### WORK REQUEST
Take every line containing "series" out of the records.

### RECORDS SUPPLIED

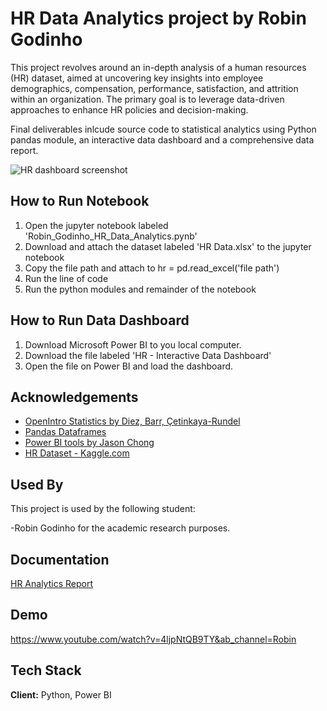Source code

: 
# HR Data Analytics project by Robin Godinho

This project revolves around an in-depth analysis of a human resources (HR) dataset, aimed at uncovering key insights into employee demographics, compensation, performance, satisfaction, and attrition within an organization. The primary goal is to leverage data-driven approaches to enhance HR policies and decision-making. 

Final deliverables inlcude source code to statistical analytics using Python pandas module, an interactive data dashboard and a comprehensive data report.

![HR dashboard screenshot](https://github.com/robingodinho/HR_Data_Analytics_INST627/assets/90001949/e5ff23d0-b6fa-4bb2-a92e-ecefaec5a8c4)


## How to Run Notebook

1. Open the jupyter notebook labeled 'Robin_Godinho_HR_Data_Analytics.pynb'
2. Download and attach the dataset labeled 'HR Data.xlsx' to the jupyter notebook
3. Copy the file path and attach to hr = pd.read_excel('file path')
4. Run the line of code
5. Run the python modules and remainder of the notebook

## How to Run Data Dashboard

1. Download Microsoft Power BI to you local computer.
2. Download the file labeled 'HR - Interactive Data Dashboard'
3. Open the file on Power BI and load the dashboard.

## Acknowledgements

 - [OpenIntro Statistics by Diez, Barr, Çetinkaya-Rundel](https://www.openintro.org/book/os/)
 - [Pandas Dataframes](http://pandas.pydata.org/docs/reference/api/pandas.DataFrame.boxplot.html)
 - [Power BI tools by Jason Chong](http://towardsdatascience.com/building-your-first-interactive-dashboard-from-scratch-using-power-bi-af7a3e0203d4)
  - [HR Dataset - Kaggle.com](https://www.kaggle.com/datasets/pavansubhasht/ibm-hr-analytics-attrition-dataset)


## Used By

This project is used by the following student:

-Robin Godinho for the academic research purposes.


## Documentation

[HR Analytics Report](https://docs.google.com/document/d/1WwpDWXGVDUx1j3StEL7NhGzNKmwsAZYsiEcp-yTXKZ8/edit?usp=sharing)


## Demo

https://www.youtube.com/watch?v=4ljpNtQB9TY&ab_channel=Robin


## Tech Stack

**Client:** Python, Power BI





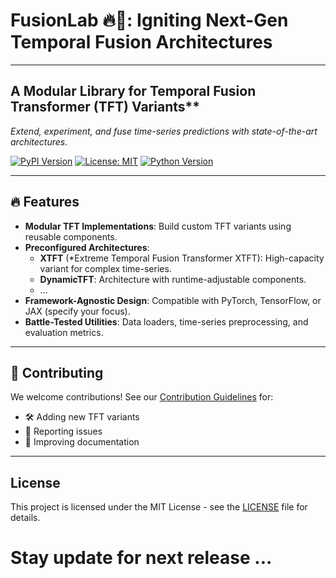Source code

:# FusionLab 🔥🧪: Igniting Next-Gen Temporal Fusion Architectures

---

## A Modular Library for Temporal Fusion Transformer (TFT) Variants** 

*Extend, experiment, and fuse time-series predictions with state-of-the-art architectures.*

[![PyPI Version](https://img.shields.io/pypi/v/fusionlab?color=blue)](https://pypi.org/project/fusionlab/)
[![License: MIT](https://img.shields.io/badge/License-MIT-yellow.svg)](https://opensource.org/licenses/MIT)
[![Python Version](https://img.shields.io/badge/Python-3.8%2B-blue)](https://www.python.org/)

---

## 🔥 Features

- **Modular TFT Implementations**: Build custom TFT variants using reusable components.
- **Preconfigured Architectures**:
  - **XTFT** (*Extreme Temporal Fusion Transformer XTFT): High-capacity variant for complex time-series.
  - **DynamicTFT**: Architecture with runtime-adjustable components.
  - ...
- **Framework-Agnostic Design**: Compatible with PyTorch, TensorFlow, or JAX (specify your focus).
- **Battle-Tested Utilities**: Data loaders, time-series preprocessing, and evaluation metrics.

---

## 🤝 Contributing

We welcome contributions! See our [Contribution Guidelines](CONTRIBUTING.md) for:
- 🛠️ Adding new TFT variants
- 🐛 Reporting issues
- 📖 Improving documentation

---

## License

This project is licensed under the MIT License - see the [LICENSE](LICENSE) file for details.

# Stay update for next release ...
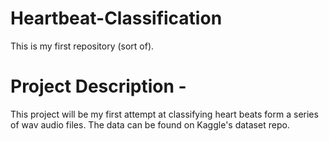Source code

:# Heartbeat-Classification
This is my first repository (sort of). 

# Project Description - 
This project will be my first attempt at classifying heart beats form a series of wav audio files. The data can be found on Kaggle's dataset repo. 
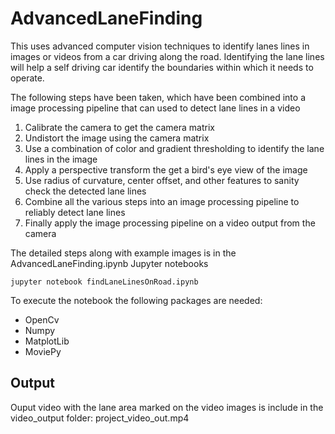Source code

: # AdvancedLaneFinding

This uses advanced computer vision techniques to identify lanes lines in images or videos from a car driving along the road. Identifying the lane lines will help a self driving car identify the boundaries within which it needs to operate.

The following steps have been taken, which have been combined into a image processing pipeline that can used to detect lane lines in a video
1. Calibrate the camera to get the camera matrix
2. Undistort the image using the camera matrix
3. Use a combination of color and gradient thresholding to identify the lane lines in the image
4. Apply a perspective transform the get a bird's eye view of the image
5. Use radius of curvature, center offset, and other features to sanity check the detected lane lines
6. Combine all the various steps into an image processing pipeline to reliably detect lane lines
7. Finally apply the image processing pipeline on a video output from the camera

The detailed steps along with example images is in the AdvancedLaneFinding.ipynb Jupyter notebooks

`jupyter notebook findLaneLinesOnRoad.ipynb`

To execute the notebook the following packages are needed:

* OpenCv
* Numpy
* MatplotLib
* MoviePy

## Output

Ouput video with the lane area marked on the video images is include in the video_output folder: project_video_out.mp4
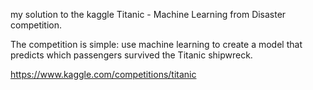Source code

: my solution to the kaggle Titanic - Machine Learning from Disaster competition.

The competition is simple: use machine learning to create a model that predicts which passengers survived the Titanic shipwreck.

https://www.kaggle.com/competitions/titanic
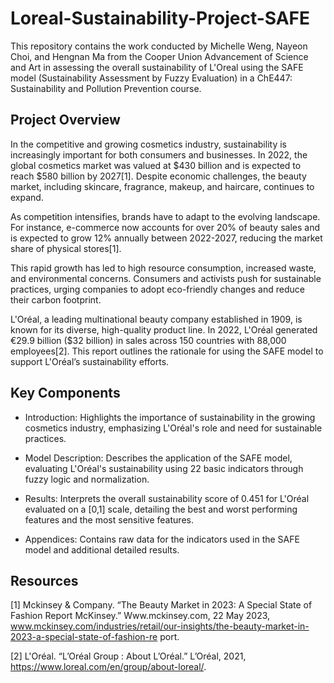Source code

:# Loreal-Sustainability-Project-SAFE
This repository contains the work conducted by Michelle Weng, Nayeon Choi, and Hengnan Ma from the Cooper Union Advancement of Science and Art in assessing the overall sustainability of L'Oreal using the SAFE model (Sustainability Assessment by Fuzzy Evaluation) in a ChE447: Sustainability and Pollution Prevention course.

## Project Overview
In the competitive and growing cosmetics industry, sustainability is increasingly important for both consumers and businesses. In 2022, the global cosmetics market was valued at $430 billion and is expected to reach $580 billion by 2027[1]. Despite economic challenges, the beauty market, including skincare, fragrance, makeup, and haircare, continues to expand.

As competition intensifies, brands have to adapt to the evolving landscape. For instance, e-commerce now accounts for over 20% of beauty sales and is expected to grow 12% annually between 2022-2027, reducing the market share of physical stores[1].

This rapid growth has led to high resource consumption, increased waste, and environmental concerns. Consumers and activists push for sustainable practices, urging companies to adopt eco-friendly changes and reduce their carbon footprint.

L'Oréal, a leading multinational beauty company established in 1909, is known for its diverse, high-quality product line. In 2022, L'Oréal generated €29.9 billion ($32 billion) in sales across 150 countries with 88,000 employees[2]. This report outlines the rationale for using the SAFE model to support L'Oréal’s sustainability efforts.

## Key Components
- Introduction: Highlights the importance of sustainability in the growing cosmetics industry, emphasizing L'Oréal's role and need for sustainable practices.

- Model Description: Describes the application of the SAFE model, evaluating L'Oréal's sustainability using 22 basic indicators through fuzzy logic and normalization.

- Results: Interprets the overall sustainability score of 0.451 for L'Oréal evaluated on a [0,1] scale, detailing the best and worst performing features and the most sensitive features.

- Appendices: Contains raw data for the indicators used in the SAFE model and additional detailed results.

## Resources
[1] Mckinsey & Company. “The Beauty Market in 2023: A Special State of Fashion Report McKinsey.” Www.mckinsey.com, 22 May 2023, www.mckinsey.com/industries/retail/our-insights/the-beauty-market-in-2023-a-special-state-of-fashion-re port.

[2] L'Oréal. “L’Oréal Group : About L’Oréal.” L’Oréal, 2021, https://www.loreal.com/en/group/about-loreal/.
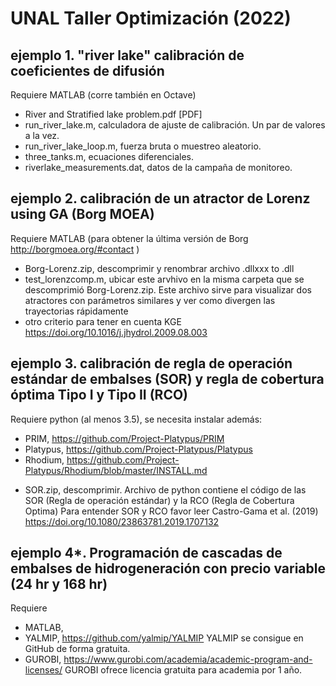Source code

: # UNAL Taller Optimización (2022)

## ejemplo 1. "river lake" calibración de coeficientes de difusión
Requiere MATLAB (corre también en Octave)
+ River and Stratified lake problem.pdf [PDF]
+ run_river_lake.m, calculadora de ajuste de calibración. Un par de valores a la vez. 
+ run_river_lake_loop.m, fuerza bruta o muestreo aleatorio.
+ three_tanks.m, ecuaciones diferenciales.
+ riverlake_measurements.dat, datos de la campaña de monitoreo.

## ejemplo 2. calibración de un atractor de Lorenz using GA (Borg MOEA)
Requiere MATLAB (para obtener la última versión de Borg http://borgmoea.org/#contact )
+ Borg-Lorenz.zip, descomprimir y renombrar archivo .dllxxx to .dll
+ test_lorenzcomp.m, ubicar este arvhivo en la misma carpeta que se descomprimió Borg-Lorenz.zip. Este archivo sirve para visualizar dos atractores con parámetros similares y ver como divergen las trayectorias rápidamente
+ otro criterio para tener en cuenta KGE https://doi.org/10.1016/j.jhydrol.2009.08.003 

## ejemplo 3. calibración de regla de operación estándar de embalses (SOR) y regla de cobertura óptima Tipo I y Tipo II (RCO) 
Requiere python (al menos 3.5), se necesita instalar además: 
- PRIM, https://github.com/Project-Platypus/PRIM
- Platypus, https://github.com/Project-Platypus/Platypus
- Rhodium, https://github.com/Project-Platypus/Rhodium/blob/master/INSTALL.md
+ SOR.zip, descomprimir. Archivo de python contiene el código de las SOR (Regla de operación estándar) y la RCO (Regla de Cobertura Optima)
Para entender SOR y RCO favor leer  Castro-Gama et al. (2019) https://doi.org/10.1080/23863781.2019.1707132

## ejemplo 4*. Programación de cascadas de embalses de hidrogeneración con precio variable (24 hr y 168 hr) 
Requiere 
- MATLAB, 
- YALMIP, https://github.com/yalmip/YALMIP YALMIP se consigue en GitHub de forma gratuita.
- GUROBI, https://www.gurobi.com/academia/academic-program-and-licenses/ GUROBI ofrece licencia gratuita para academia por 1 año.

### SOLVED PROBLEM
*Extend, experiment, and fuse time-series predictions with state-of-the-art architectures.*
  - **XTFT** (*Extreme Temporal Fusion Transformer XTFT): High-capacity variant for complex time-series.
- **Battle-Tested Utilities**: Data loaders, time-series preprocessing, and evaluation metrics.
This project will be my first attempt at classifying heart beats form a series of wav audio files. The data can be found on Kaggle's dataset repo. 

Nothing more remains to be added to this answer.